Many internal web services, however, perform authentication and authorization (often referred to as “authN” and “authZ” respectively) simultaneously: if you are allowed to log in, you are allowed to use the service. In many cases, this makes sense – however, we should be careful to accept this as a default. Authentication to a service should, generally, not imply access of all resources therein, yet all too often we transpose this model even to our trusty old Unix systems, where being able to log in implies having access to all world-readable files.
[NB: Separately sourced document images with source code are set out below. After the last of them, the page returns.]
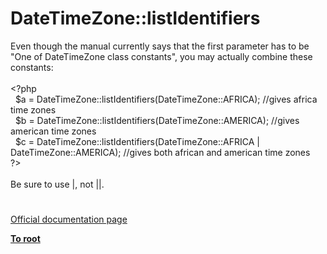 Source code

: # DateTimeZone::listIdentifiers




<div class="phpcode"><span class="html">
Even though the manual currently says that the first parameter has to be &quot;One of DateTimeZone class constants&quot;, you may actually combine these constants:<br><br><span class="default">&lt;?php<br>&#xA0; $a </span><span class="keyword">= </span><span class="default">DateTimeZone</span><span class="keyword">::</span><span class="default">listIdentifiers</span><span class="keyword">(</span><span class="default">DateTimeZone</span><span class="keyword">::</span><span class="default">AFRICA</span><span class="keyword">); </span><span class="comment">//gives africa time zones<br>&#xA0; </span><span class="default">$b </span><span class="keyword">= </span><span class="default">DateTimeZone</span><span class="keyword">::</span><span class="default">listIdentifiers</span><span class="keyword">(</span><span class="default">DateTimeZone</span><span class="keyword">::</span><span class="default">AMERICA</span><span class="keyword">); </span><span class="comment">//gives american time zones<br>&#xA0; </span><span class="default">$c </span><span class="keyword">= </span><span class="default">DateTimeZone</span><span class="keyword">::</span><span class="default">listIdentifiers</span><span class="keyword">(</span><span class="default">DateTimeZone</span><span class="keyword">::</span><span class="default">AFRICA </span><span class="keyword">| </span><span class="default">DateTimeZone</span><span class="keyword">::</span><span class="default">AMERICA</span><span class="keyword">); </span><span class="comment">//gives both african and american time zones<br></span><span class="default">?&gt;<br></span><br>Be sure to use |, not ||.</span>
</div>
  

#

[Official documentation page](https://www.php.net/manual/en/datetimezone.listidentifiers.php)

**[To root](/README.md)** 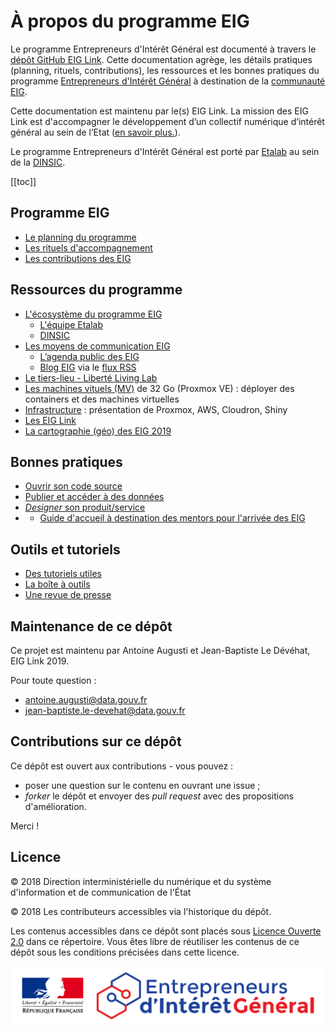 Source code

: # À propos du programme EIG 

Le programme Entrepreneurs d'Intérêt Général est documenté à travers le [dépôt GitHub EIG Link](https://github.com/entrepreneur-interet-general/eig-link). Cette documentation agrège, les détails pratiques (planning, rituels, contributions), les ressources et les bonnes pratiques du programme [Entrepreneurs d'Intérêt Général](https://entrepreneur-interet-general.etalab.gouv.fr/) à destination de la [communauté EIG](https://entrepreneur-interet-general.etalab.gouv.fr/communaute.html).

Cette documentation est maintenu par le(s) EIG Link. La mission des EIG Link est d'accompagner le développement d’un collectif numérique d’intérêt général au sein de l’Etat ([en savoir plus.](https://github.com/entrepreneur-interet-general/eig-link/blob/master/eig-link.md)).

Le programme Entrepreneurs d'Intérêt Général est porté par [Etalab](https://github.com/etalab) au sein de la [DINSIC](https://numerique.gouv.fr/).

[[toc]]

## Programme EIG

- [Le planning du programme](./accompagnement.md)
- [Les rituels d'accompagnement](./animation.md)
- [Les contributions des EIG](./contributions.md)

## Ressources du programme
- [L'écosystème du programme EIG](./ecosysteme.md)
	- [L'équipe Etalab](./ecosysteme.md#équipes-etalab)
	- [DINSIC](./ecosysteme.md#produits--méthodes-etalab---dinsic)
- [Les moyens de communication EIG](./communication.md)
  - [L’agenda public des EIG](https://owncloud.data.gouv.fr/index.php/apps/calendar/p/3DAPQwCmengcPLdm/EIG-Promo-3)
  - [Blog EIG](https://entrepreneur-interet-general.etalab.gouv.fr/blog.html) via le [flux RSS](https://entrepreneur-interet-general.etalab.gouv.fr/feed.xml)
- [Le tiers-lieu - Liberté Living Lab](./tiers-lieu.md)
- [Les machines vituels (MV)](./serveur.md) de 32 Go (Proxmox VE) : déployer des containers et des machines virtuelles
- [Infrastructure](./infrastructure.md) : présentation de Proxmox, AWS, Cloudron, Shiny
- [Les EIG Link](./eig-link.md)
- [La cartographie (géo) des EIG 2019](http://u.osmfr.org/m/277159/)

## Bonnes pratiques

- [Ouvrir son code source](./opensource.md)
- [Publier et accéder à des données](./opendata.md)
- [*Designer* son produit/service](https://github.com/entrepreneur-interet-general/design-system)
- * [Guide d'accueil à destination des mentors pour l'arrivée des EIG](accueil-eig.md)

## Outils et tutoriels

* [Des tutoriels utiles](https://github.com/entrepreneur-interet-general/tutos-2018)
* [La boîte à outils](./outils.md)
* [Une revue de presse](./revue-de-presse.md)

## Maintenance de ce dépôt

Ce projet est maintenu par Antoine Augusti et Jean-Baptiste Le Dévéhat, EIG Link 2019.

Pour toute question : 

- [antoine.augusti@data.gouv.fr](mailto:antoine.augusti@data.gouv.fr)
- [jean-baptiste.le-devehat@data.gouv.fr](mailto:jean-baptiste.le-devehat@data.gouv.fr)

## Contributions sur ce dépôt

Ce dépôt est ouvert aux contributions - vous pouvez :

- poser une question sur le contenu en ouvrant une issue ;
- *forker* le dépôt et envoyer des *pull request* avec des propositions d'amélioration.

Merci !

## Licence

© 2018 Direction interministérielle du numérique et du système d'information et de communication de l'État

© 2018 Les contributeurs accessibles via l'historique du dépôt.

Les contenus accessibles dans ce dépôt sont placés sous [Licence Ouverte 2.0](LICENSE.md) dans ce répertoire. Vous êtes libre de réutiliser les contenus de ce dépôt sous les conditions précisées dans cette licence.

![Logo](./images/logo-eig2.png)
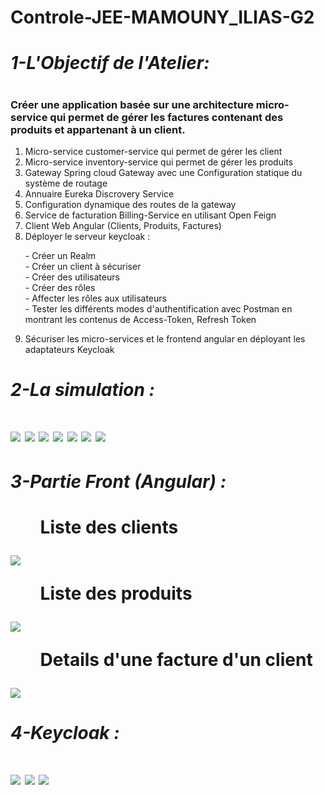 # Controle-JEE-MAMOUNY_ILIAS-G2
<h1><i>1-L'Objectif de l'Atelier:</i><h1>
<h3>Créer une application basée sur une architecture micro-service qui permet de gérer les factures contenant des produits et appartenant à un client.</h3>
<ol>
  <li>Micro-service customer-service qui permet de gérer les client</li>
  <li>Micro-service inventory-service qui permet de gérer les produits</li>
  <li>Gateway Spring cloud Gateway avec une Configuration statique du système de routage</li>
  <li>Annuaire Eureka Discrovery Service</li>
  <li>Configuration dynamique des routes de la gateway</li>
  <li>Service de facturation Billing-Service en utilisant Open Feign</li>
  <li>Client Web Angular (Clients, Produits, Factures)</li>
  <li>Déployer le serveur keycloak :</li>
  <dl>
  <dt>- Créer un Realm</dt>
  <dt>- Créer un client à sécuriser</dt>
  <dt>- Créer des utilisateurs</dt>
  <dt>- Créer des rôles</dt>
  <dt>- Affecter les rôles aux utilisateurs</dt>
  <dt>- Tester les différents modes d'authentification avec Postman en montrant les contenus de Access-Token, Refresh Token</dt>
  </dl>
  <li>Sécuriser les micro-services et le frontend angular en déployant les adaptateurs Keycloak</li>
</ol>
<h1><i>2-La simulation :</i><h1>
<img src="https://user-images.githubusercontent.com/80590096/209091463-0fe25b5b-b8fe-4331-a200-0b466f0af665.PNG"/>
<img src="https://user-images.githubusercontent.com/80590096/209091588-0c40b8de-3c4d-466c-a334-74d1cd32cd69.PNG"/>  
<img src="https://user-images.githubusercontent.com/80590096/209092073-a368fc23-1777-4570-9764-2d584f1406a3.PNG"/>  
<img src="https://user-images.githubusercontent.com/80590096/209092256-7701818a-37c5-428d-b900-c5c16539141c.PNG"/>  
<img src="https://user-images.githubusercontent.com/80590096/209092280-93dda850-784c-4f6b-af2b-8b8ae3b986f0.PNG"/>  
<img src="https://user-images.githubusercontent.com/80590096/209092313-d013f233-633a-4758-938a-3662844d8216.PNG"/> 
<img src="https://user-images.githubusercontent.com/80590096/209092704-00b1f166-702e-42b9-b37f-21565e6e81ea.PNG"/>  
<h1><i>3-Partie Front (Angular) :</i><h1>
<ul>Liste des clients</ul>
<img src="https://user-images.githubusercontent.com/80590096/209116003-cf232ef6-101b-42df-9345-24611eab3d48.PNG">
<ul>Liste des produits</ul>
<img src="https://user-images.githubusercontent.com/80590096/209116024-e72c8391-6671-494f-9279-15a4d757c45d.PNG">
<ul>Details d'une facture d'un client</ul>
<img src="https://user-images.githubusercontent.com/80590096/209116954-7f01aac1-d872-4d83-81c8-b20a14ce40eb.PNG">

<h1><i>4-Keycloak :</i><h1>
<img src="https://user-images.githubusercontent.com/80590096/219802758-19ecf45e-bf99-4815-8078-c866f422254c.PNG">

<img src="https://user-images.githubusercontent.com/80590096/219804348-7e47e649-79bb-47e9-bcaf-805f399b328a.PNG">



<img src="https://user-images.githubusercontent.com/80590096/219802758-19ecf45e-bf99-4815-8078-c866f422254c.PNG](https://user-images.githubusercontent.com/80590096/219804336-b39459f1-b239-4323-bbcc-d71a52ea24bb.PNG">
Principle of least privilege
Applying the concept of defense in depth to authorization brings us to the principal of least privilege. As noted above, we want to avoid having authentication imply authorization, and so we need to establish more fine grained access controls. In particular, we want to make sure that every user has exactly the privileges and permissions they require, but no more. This concept spans all systems and all access – it applies equally to human users requiring access to, say, your HR database as well as to system accounts running services, trying to access your user data… and everything in between.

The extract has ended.